Comment by MarsIronPI
2 days ago
What I've always found off-putting about the Debian packaging system is that the source lives with the packaging. I find that I prefer Ports-like systems where the packaging specifies where to fetch the source from. I find that when the source is included with the packaging, it feels more unwieldy. It also makes updating the package clumsier, because the packager has to replace the embedded source, rather than just changing which source tarball is fetched in the build recipe.
Debian requires that packages be able to be built entirely offline.
> Debian guarantees every binary package can be built from the available source packages for licensing and security reasons. For example, if your build system downloaded dependencies from an external site, the owner of the project could release a new version of that dependency with a different license. An attacker could even serve a malicious version of the dependency when the request comes from Debian's build servers. [1]

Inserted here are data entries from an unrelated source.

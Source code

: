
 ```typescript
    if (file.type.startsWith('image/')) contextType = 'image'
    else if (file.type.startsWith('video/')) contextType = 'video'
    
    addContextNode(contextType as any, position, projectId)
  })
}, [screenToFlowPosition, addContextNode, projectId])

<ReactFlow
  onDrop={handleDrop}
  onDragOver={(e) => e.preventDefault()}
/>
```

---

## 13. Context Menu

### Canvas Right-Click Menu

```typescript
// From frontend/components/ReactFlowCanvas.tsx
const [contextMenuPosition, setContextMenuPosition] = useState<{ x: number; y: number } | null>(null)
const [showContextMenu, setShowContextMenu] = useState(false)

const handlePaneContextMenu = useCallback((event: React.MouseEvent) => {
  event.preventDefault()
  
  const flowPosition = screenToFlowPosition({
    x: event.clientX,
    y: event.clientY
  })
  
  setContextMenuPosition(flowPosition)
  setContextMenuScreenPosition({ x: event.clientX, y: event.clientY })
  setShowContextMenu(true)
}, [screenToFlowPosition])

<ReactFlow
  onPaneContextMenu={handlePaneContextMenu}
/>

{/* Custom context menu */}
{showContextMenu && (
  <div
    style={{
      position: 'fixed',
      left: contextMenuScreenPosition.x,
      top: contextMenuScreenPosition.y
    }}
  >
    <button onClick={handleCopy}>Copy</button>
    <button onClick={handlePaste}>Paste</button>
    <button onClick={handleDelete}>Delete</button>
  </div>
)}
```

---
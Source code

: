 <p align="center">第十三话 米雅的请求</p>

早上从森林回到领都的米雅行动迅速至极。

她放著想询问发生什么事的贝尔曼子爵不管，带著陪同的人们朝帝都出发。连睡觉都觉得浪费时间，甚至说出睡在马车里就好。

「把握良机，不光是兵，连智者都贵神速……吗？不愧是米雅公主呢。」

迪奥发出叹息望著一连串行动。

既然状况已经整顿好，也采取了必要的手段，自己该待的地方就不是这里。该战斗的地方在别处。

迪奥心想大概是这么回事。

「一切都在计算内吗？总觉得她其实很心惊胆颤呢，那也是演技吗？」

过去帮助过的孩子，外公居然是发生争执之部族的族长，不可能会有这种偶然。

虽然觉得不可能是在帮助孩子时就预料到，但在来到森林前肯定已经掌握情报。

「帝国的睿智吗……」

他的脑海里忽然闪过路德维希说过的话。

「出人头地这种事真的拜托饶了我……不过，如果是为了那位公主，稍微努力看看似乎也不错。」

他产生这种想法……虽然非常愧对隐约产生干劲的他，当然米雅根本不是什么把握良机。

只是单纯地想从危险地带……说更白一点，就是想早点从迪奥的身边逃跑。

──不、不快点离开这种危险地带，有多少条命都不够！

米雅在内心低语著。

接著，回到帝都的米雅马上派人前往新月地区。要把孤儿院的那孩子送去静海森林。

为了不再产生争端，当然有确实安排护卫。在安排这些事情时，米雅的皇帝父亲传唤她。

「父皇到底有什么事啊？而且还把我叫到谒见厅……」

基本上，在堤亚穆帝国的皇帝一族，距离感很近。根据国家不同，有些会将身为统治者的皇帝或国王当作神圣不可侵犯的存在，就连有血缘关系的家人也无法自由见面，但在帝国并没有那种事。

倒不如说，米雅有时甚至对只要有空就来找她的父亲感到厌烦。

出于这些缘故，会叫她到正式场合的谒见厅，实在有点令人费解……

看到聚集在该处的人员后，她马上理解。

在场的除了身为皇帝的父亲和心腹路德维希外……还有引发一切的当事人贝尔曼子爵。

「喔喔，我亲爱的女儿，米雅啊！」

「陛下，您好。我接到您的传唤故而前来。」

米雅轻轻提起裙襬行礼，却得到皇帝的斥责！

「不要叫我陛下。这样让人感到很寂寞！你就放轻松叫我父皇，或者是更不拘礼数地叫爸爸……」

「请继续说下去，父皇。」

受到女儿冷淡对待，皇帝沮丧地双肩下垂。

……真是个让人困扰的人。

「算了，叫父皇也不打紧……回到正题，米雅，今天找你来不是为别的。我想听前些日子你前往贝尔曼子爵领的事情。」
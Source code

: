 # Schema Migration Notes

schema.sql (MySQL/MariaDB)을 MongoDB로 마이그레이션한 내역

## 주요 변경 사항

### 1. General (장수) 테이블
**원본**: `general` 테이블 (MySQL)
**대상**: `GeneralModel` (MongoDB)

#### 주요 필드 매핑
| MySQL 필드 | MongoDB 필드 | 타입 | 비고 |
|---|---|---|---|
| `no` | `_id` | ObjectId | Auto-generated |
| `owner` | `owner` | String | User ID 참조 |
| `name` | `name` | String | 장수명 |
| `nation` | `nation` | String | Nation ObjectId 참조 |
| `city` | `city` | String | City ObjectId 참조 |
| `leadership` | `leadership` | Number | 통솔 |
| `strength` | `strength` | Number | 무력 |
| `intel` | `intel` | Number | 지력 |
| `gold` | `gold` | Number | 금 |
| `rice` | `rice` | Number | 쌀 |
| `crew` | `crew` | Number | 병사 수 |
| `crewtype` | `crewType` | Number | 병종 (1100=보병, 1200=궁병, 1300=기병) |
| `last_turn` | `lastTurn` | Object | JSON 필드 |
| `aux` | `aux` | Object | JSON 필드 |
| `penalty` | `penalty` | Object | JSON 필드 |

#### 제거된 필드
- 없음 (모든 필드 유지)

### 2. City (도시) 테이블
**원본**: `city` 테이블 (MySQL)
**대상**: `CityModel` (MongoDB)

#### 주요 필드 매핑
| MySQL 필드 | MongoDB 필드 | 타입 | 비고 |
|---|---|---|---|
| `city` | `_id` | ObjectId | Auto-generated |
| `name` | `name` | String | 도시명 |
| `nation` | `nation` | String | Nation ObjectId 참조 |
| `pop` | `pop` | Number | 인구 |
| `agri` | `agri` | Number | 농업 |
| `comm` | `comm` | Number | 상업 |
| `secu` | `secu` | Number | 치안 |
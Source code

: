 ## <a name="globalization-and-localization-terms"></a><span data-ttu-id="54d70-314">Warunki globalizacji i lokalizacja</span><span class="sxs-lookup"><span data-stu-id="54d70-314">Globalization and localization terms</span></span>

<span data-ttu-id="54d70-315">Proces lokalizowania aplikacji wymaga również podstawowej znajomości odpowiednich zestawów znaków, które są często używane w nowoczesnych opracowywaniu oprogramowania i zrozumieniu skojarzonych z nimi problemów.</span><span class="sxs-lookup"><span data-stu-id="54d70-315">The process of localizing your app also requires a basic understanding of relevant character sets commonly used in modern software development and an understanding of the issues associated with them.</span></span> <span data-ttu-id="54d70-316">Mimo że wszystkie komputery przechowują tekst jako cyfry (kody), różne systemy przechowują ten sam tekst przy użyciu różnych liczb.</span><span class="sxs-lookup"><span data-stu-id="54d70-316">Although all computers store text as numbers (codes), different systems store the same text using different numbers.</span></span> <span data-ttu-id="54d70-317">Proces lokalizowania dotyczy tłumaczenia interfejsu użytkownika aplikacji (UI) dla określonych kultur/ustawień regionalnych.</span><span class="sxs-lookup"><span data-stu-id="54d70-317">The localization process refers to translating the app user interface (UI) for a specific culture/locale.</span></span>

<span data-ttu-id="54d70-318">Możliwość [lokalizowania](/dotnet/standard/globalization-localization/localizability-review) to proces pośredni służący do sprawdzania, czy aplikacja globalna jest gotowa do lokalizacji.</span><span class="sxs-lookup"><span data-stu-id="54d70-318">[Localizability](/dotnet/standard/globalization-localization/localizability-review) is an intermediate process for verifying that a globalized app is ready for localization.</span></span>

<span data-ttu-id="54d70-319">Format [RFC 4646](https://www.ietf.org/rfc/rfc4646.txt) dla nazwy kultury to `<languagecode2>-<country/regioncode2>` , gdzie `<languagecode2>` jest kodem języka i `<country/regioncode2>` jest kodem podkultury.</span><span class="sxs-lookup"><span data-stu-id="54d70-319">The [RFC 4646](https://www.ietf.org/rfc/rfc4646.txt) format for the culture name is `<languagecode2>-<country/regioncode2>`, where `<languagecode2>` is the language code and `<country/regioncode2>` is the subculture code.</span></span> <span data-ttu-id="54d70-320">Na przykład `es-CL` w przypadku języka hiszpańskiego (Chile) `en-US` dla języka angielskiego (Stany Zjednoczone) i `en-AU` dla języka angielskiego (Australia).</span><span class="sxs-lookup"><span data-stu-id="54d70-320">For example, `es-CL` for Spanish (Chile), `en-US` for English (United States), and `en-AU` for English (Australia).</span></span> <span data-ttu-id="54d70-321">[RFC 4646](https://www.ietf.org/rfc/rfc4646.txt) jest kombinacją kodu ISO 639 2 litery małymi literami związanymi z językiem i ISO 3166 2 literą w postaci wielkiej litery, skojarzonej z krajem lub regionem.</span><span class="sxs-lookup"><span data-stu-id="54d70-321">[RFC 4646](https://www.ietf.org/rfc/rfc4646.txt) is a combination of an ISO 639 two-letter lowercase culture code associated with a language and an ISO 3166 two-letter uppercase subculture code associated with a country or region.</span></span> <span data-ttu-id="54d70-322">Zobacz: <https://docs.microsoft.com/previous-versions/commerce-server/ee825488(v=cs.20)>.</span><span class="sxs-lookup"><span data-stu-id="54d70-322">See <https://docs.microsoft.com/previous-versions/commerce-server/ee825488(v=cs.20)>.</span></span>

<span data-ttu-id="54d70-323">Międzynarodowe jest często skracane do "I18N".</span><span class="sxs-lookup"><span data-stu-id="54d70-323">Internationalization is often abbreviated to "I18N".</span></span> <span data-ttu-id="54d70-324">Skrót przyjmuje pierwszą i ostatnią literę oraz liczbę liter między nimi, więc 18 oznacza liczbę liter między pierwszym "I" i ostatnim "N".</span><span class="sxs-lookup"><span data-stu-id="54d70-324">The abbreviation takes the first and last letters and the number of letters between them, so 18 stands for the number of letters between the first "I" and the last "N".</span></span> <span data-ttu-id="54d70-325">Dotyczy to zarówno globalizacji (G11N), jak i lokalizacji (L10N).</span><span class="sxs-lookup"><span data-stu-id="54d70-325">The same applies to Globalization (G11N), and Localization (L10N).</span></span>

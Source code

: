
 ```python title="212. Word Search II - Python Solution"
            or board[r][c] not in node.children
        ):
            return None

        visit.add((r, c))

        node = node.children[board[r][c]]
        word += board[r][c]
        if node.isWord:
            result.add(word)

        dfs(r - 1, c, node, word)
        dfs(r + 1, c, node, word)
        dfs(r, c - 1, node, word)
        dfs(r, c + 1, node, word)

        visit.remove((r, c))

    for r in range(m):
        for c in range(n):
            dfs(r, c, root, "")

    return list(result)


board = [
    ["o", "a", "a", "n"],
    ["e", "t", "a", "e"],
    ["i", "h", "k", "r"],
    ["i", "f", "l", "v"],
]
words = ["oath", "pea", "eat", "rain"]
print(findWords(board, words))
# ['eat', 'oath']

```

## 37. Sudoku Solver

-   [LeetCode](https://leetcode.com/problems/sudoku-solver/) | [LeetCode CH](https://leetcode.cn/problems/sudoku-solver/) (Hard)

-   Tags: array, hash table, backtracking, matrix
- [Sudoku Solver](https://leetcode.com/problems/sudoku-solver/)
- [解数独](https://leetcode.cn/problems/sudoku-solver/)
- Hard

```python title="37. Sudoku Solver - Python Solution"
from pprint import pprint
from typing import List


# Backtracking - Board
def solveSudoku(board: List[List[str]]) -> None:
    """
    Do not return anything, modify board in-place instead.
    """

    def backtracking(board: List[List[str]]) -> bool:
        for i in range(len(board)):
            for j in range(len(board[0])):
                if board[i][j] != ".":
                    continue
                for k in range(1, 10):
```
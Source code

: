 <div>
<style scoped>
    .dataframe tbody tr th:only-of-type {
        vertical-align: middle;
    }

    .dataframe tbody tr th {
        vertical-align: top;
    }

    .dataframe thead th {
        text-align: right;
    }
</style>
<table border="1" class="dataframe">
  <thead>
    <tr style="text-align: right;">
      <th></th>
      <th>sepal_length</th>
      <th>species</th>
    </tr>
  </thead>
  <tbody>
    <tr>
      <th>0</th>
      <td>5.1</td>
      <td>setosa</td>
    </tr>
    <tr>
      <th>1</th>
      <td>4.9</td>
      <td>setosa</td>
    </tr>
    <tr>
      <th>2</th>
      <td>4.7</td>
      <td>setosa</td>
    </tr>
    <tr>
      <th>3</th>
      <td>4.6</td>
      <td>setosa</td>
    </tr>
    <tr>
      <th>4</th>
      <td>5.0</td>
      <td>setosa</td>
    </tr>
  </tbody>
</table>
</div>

[1] https://wiki.debian.org/UpstreamGuide#:~:text=make%20V=1-,Su...
So do Gentoo and Nix, yet they have packaging separate from the source code. The source is fetched, but the build is sandboxed from the network during the configure, build and install phases. So it's technically possible.
Nix definitely does not allow most things to be built offline (at least in the way Debian means it).
With Nix, any fetcher will download the source. It does so in a way that guarantees the shasum of what is fetched is identical, and if you already have something in the nix store with that shasum, it won't have to fetch it.
However, with just a mirror of the debian source tree, you can build everything without hitting the internet. This is assuredly not true with just a mirror of nixpkgs.
6 replies →
Nix and specifically nixpkgs is IMO very bad at this. It's not a distro: it's a collection of random links that in many cases now only exists in cache.nixos.org. The tarball server frequently doesn't have content, can't represent some content at all (recursive hash types), links have rotted away completely (broadcom driver zips referencing a domain which is now advertising online gambling).
Nix isn't functional: it's a functional core that moved every bit of the imperative part to an even less parseable stage, labelled it "evaluation" and then ignored any sense of hygiene about it.
No: your dependency tree for packaging should absolutely not include an opaque binary from a cache server, or a link to a years old patch posted on someone else's bugzilla instance (frequently link rotted as well).
Nothing has made me appreciate the decisions of mainstream distributions more then dealing with an alternative like this.
3 replies →
This doesn't say what you think it does. It says that every binary package should only depend on its declared source packages. It does not say that source packages must be constructed without an upstream connection.
What the OP was referring to, is that Debian's tooling stores the upstream code along with the debian build code. There is support tooling for downloading new upstream versions (uscan) and for incorporating the upstream changes into Debian's version control (uupdate) to manage this complexity, but it does mean that Debian effectively mirrors the upstream code twice: in its source management system (mostly salsa.debian.org nowadays), and in its archive, as Debian source archives.
All that is required for this to work (building offline) and be immune to all bad thing you wrote: package build part must contain checksum of source code archive and mirror that source code.
This is such a wonderful guarantee to offer to users. In most cases, I trust the Debian maintainers more than a trust the upstream devs (especially once you take into account supply chain attacks).
It's sad how much Linux stuff is moving away from apt to systems like snap and flatpak that ship directly from upstream.
> What I've always found off-putting about the Debian packaging system is that the source lives with the packaging.
Many packages have stopped shipping the whole source and just keep the debian directory in Git.
Notable examples are
- gcc-*
- openjdk-*
- llvm-toolchain-*
and many more.
But isn't that incompatible with the proposed transition to Git?
It made a lot of sense before centralized source storage (Debian packaging predates Sourceforge, let alone github).
But it's still nice to have when an upstream source goes dark unexpectedly, as does occasionally still happen.
> I find that when the source is included with the packaging, it feels more unwieldy.
On the other hand, it makes for a far easier life when bumping compile or run time dependency versions. There's only one single source of truth providing both the application and the packaging.
It's just the same with Docker and Helm charts. So many projects insist on keeping sometimes all of them in different repositories, making change proposals an utter PITA.